> _What you need to do_
Each entry needs to be duplicated exactly.

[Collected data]

══════

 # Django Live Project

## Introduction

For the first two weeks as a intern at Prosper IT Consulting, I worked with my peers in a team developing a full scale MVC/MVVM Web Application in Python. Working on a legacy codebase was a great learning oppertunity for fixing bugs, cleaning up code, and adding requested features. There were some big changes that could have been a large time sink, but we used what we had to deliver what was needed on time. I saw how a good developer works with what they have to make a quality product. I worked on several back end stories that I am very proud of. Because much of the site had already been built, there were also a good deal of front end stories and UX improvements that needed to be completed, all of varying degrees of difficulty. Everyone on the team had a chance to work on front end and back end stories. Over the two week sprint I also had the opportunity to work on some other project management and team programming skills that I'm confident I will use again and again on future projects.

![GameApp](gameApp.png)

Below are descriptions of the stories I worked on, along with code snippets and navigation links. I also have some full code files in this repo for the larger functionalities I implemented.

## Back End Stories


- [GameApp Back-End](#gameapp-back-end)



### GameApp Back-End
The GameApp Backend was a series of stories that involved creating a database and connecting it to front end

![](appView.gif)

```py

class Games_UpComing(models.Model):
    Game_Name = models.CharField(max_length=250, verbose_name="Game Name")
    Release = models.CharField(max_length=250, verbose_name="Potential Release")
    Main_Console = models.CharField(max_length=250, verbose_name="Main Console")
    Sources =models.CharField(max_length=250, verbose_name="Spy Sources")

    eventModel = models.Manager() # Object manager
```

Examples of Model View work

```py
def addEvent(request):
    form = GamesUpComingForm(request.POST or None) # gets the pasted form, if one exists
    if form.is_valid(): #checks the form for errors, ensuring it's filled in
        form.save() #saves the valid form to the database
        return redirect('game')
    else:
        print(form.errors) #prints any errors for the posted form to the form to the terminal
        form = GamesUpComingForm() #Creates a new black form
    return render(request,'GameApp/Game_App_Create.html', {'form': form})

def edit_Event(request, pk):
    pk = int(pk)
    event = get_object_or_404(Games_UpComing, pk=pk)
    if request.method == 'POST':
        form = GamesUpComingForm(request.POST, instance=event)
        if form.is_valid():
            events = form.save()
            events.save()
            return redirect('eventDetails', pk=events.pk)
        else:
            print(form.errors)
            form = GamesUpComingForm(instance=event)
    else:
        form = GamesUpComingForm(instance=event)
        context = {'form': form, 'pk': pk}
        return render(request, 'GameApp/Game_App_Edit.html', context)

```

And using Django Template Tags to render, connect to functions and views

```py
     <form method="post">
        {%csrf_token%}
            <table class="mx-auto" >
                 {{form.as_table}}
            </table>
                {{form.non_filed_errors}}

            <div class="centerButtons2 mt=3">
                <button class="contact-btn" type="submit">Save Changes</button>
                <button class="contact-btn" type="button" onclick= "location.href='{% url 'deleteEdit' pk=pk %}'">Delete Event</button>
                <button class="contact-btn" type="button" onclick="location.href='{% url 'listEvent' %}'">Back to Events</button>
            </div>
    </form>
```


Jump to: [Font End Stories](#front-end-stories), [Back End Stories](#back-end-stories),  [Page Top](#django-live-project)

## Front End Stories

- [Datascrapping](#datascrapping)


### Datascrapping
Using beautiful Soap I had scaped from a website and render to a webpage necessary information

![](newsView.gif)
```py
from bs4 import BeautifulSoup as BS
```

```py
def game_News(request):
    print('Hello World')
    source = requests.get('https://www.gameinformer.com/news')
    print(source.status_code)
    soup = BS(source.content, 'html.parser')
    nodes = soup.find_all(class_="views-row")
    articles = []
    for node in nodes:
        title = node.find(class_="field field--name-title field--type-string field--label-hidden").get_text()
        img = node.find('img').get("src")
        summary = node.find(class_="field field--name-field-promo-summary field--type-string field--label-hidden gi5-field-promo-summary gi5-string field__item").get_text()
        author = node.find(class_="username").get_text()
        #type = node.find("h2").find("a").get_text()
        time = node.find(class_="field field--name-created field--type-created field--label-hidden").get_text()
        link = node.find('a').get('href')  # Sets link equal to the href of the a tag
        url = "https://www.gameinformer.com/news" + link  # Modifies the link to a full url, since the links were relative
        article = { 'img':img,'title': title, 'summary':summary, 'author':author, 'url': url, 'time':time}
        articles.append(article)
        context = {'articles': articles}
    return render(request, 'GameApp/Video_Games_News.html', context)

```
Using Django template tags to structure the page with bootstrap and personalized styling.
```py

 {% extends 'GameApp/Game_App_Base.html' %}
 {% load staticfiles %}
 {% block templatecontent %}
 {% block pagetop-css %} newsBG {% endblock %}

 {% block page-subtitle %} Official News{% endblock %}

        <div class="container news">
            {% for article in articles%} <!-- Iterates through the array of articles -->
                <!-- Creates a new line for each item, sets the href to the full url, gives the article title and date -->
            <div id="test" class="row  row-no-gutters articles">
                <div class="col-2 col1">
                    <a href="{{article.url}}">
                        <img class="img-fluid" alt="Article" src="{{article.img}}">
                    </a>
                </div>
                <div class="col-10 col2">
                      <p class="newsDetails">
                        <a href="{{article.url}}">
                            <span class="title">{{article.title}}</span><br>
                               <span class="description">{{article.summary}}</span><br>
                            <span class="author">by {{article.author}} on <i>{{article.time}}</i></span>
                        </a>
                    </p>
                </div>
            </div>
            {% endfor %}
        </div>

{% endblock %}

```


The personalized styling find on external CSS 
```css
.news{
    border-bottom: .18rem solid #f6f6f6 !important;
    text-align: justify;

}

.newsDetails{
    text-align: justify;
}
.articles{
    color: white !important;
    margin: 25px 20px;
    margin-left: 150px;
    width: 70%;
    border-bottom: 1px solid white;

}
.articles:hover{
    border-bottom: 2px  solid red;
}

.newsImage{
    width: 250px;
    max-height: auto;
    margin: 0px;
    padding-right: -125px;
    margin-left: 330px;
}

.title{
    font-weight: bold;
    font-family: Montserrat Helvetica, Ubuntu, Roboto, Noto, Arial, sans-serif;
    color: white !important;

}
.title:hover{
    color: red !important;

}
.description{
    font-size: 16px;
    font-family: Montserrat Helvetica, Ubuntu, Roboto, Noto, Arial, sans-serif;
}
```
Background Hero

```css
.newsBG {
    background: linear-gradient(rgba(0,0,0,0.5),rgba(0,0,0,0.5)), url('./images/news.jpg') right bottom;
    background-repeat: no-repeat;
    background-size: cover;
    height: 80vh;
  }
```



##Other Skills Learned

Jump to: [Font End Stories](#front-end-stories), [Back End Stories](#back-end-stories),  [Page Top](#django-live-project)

══════

> _Task result_
 # Django Live Project

## Introduction

For the first two weeks as a intern at Prosper IT Consulting, I worked with my peers in a team developing a full scale MVC/MVVM Web Application in Python. Working on a legacy codebase was a great learning oppertunity for fixing bugs, cleaning up code, and adding requested features. There were some big changes that could have been a large time sink, but we used what we had to deliver what was needed on time. I saw how a good developer works with what they have to make a quality product. I worked on several back end stories that I am very proud of. Because much of the site had already been built, there were also a good deal of front end stories and UX improvements that needed to be completed, all of varying degrees of difficulty. Everyone on the team had a chance to work on front end and back end stories. Over the two week sprint I also had the opportunity to work on some other project management and team programming skills that I'm confident I will use again and again on future projects.

![GameApp](gameApp.png)

Below are descriptions of the stories I worked on, along with code snippets and navigation links. I also have some full code files in this repo for the larger functionalities I implemented.

## Back End Stories


- [GameApp Back-End](#gameapp-back-end)



### GameApp Back-End
The GameApp Backend was a series of stories that involved creating a database and connecting it to front end

![](appView.gif)

```py

class Games_UpComing(models.Model):
    Game_Name = models.CharField(max_length=250, verbose_name="Game Name")
    Release = models.CharField(max_length=250, verbose_name="Potential Release")
    Main_Console = models.CharField(max_length=250, verbose_name="Main Console")
    Sources =models.CharField(max_length=250, verbose_name="Spy Sources")

    eventModel = models.Manager() # Object manager
```

Examples of Model View work

```py
def addEvent(request):
    form = GamesUpComingForm(request.POST or None) # gets the pasted form, if one exists
    if form.is_valid(): #checks the form for errors, ensuring it's filled in
        form.save() #saves the valid form to the database
        return redirect('game')
    else:
        print(form.errors) #prints any errors for the posted form to the form to the terminal
        form = GamesUpComingForm() #Creates a new black form
    return render(request,'GameApp/Game_App_Create.html', {'form': form})

def edit_Event(request, pk):
    pk = int(pk)
    event = get_object_or_404(Games_UpComing, pk=pk)
    if request.method == 'POST':
        form = GamesUpComingForm(request.POST, instance=event)
        if form.is_valid():
            events = form.save()
            events.save()
            return redirect('eventDetails', pk=events.pk)
        else:
            print(form.errors)
            form = GamesUpComingForm(instance=event)
    else:
        form = GamesUpComingForm(instance=event)
        context = {'form': form, 'pk': pk}
        return render(request, 'GameApp/Game_App_Edit.html', context)

```

And using Django Template Tags to render, connect to functions and views

```py
     <form method="post">
        {%csrf_token%}
            <table class="mx-auto" >
                 {{form.as_table}}
            </table>
                {{form.non_filed_errors}}

            <div class="centerButtons2 mt=3">
                <button class="contact-btn" type="submit">Save Changes</button>
                <button class="contact-btn" type="button" onclick= "location.href='{% url 'deleteEdit' pk=pk %}'">Delete Event</button>
                <button class="contact-btn" type="button" onclick="location.href='{% url 'listEvent' %}'">Back to Events</button>
            </div>
    </form>
```


Jump to: [Font End Stories](#front-end-stories), [Back End Stories](#back-end-stories),  [Page Top](#django-live-project)

## Front End Stories

- [Datascrapping](#datascrapping)


### Datascrapping
Using beautiful Soap I had scaped from a website and render to a webpage necessary information

![](newsView.gif)
```py
from bs4 import BeautifulSoup as BS
```

```py
def game_News(request):
    print('Hello World')
    source = requests.get('https://www.gameinformer.com/news')
    print(source.status_code)
    soup = BS(source.content, 'html.parser')
    nodes = soup.find_all(class_="views-row")
    articles = []
    for node in nodes:
        title = node.find(class_="field field--name-title field--type-string field--label-hidden").get_text()
        img = node.find('img').get("src")
        summary = node.find(class_="field field--name-field-promo-summary field--type-string field--label-hidden gi5-field-promo-summary gi5-string field__item").get_text()
        author = node.find(class_="username").get_text()
        #type = node.find("h2").find("a").get_text()
        time = node.find(class_="field field--name-created field--type-created field--label-hidden").get_text()
        link = node.find('a').get('href')  # Sets link equal to the href of the a tag
        url = "https://www.gameinformer.com/news" + link  # Modifies the link to a full url, since the links were relative
        article = { 'img':img,'title': title, 'summary':summary, 'author':author, 'url': url, 'time':time}
        articles.append(article)
        context = {'articles': articles}
    return render(request, 'GameApp/Video_Games_News.html', context)

```
Using Django template tags to structure the page with bootstrap and personalized styling.
```py

 {% extends 'GameApp/Game_App_Base.html' %}
 {% load staticfiles %}
 {% block templatecontent %}
 {% block pagetop-css %} newsBG {% endblock %}

 {% block page-subtitle %} Official News{% endblock %}

        <div class="container news">
            {% for article in articles%} <!-- Iterates through the array of articles -->
                <!-- Creates a new line for each item, sets the href to the full url, gives the article title and date -->
            <div id="test" class="row  row-no-gutters articles">
                <div class="col-2 col1">
                    <a href="{{article.url}}">
                        <img class="img-fluid" alt="Article" src="{{article.img}}">
                    </a>
                </div>
                <div class="col-10 col2">
                      <p class="newsDetails">
                        <a href="{{article.url}}">
                            <span class="title">{{article.title}}</span><br>
                               <span class="description">{{article.summary}}</span><br>
                            <span class="author">by {{article.author}} on <i>{{article.time}}</i></span>
                        </a>
                    </p>
                </div>
            </div>
            {% endfor %}
        </div>

{% endblock %}

```


The personalized styling find on external CSS 
```css
.news{
    border-bottom: .18rem solid #f6f6f6 !important;
    text-align: justify;

}

.newsDetails{
    text-align: justify;
}
.articles{
    color: white !important;
    margin: 25px 20px;
    margin-left: 150px;
    width: 70%;
    border-bottom: 1px solid white;

}
.articles:hover{
    border-bottom: 2px  solid red;
}

.newsImage{
    width: 250px;
    max-height: auto;
    margin: 0px;
    padding-right: -125px;
    margin-left: 330px;
}

.title{
    font-weight: bold;
    font-family: Montserrat Helvetica, Ubuntu, Roboto, Noto, Arial, sans-serif;
    color: white !important;

}
.title:hover{
    color: red !important;

}
.description{
    font-size: 16px;
    font-family: Montserrat Helvetica, Ubuntu, Roboto, Noto, Arial, sans-serif;
}
```
Background Hero

```css
.newsBG {
    background: linear-gradient(rgba(0,0,0,0.5),rgba(0,0,0,0.5)), url('./images/news.jpg') right bottom;
    background-repeat: no-repeat;
    background-size: cover;
    height: 80vh;
  }
```



##Other Skills Learned

Jump to: [Font End Stories](#front-end-stories), [Back End Stories](#back-end-stories),  [Page Top](#django-live-project)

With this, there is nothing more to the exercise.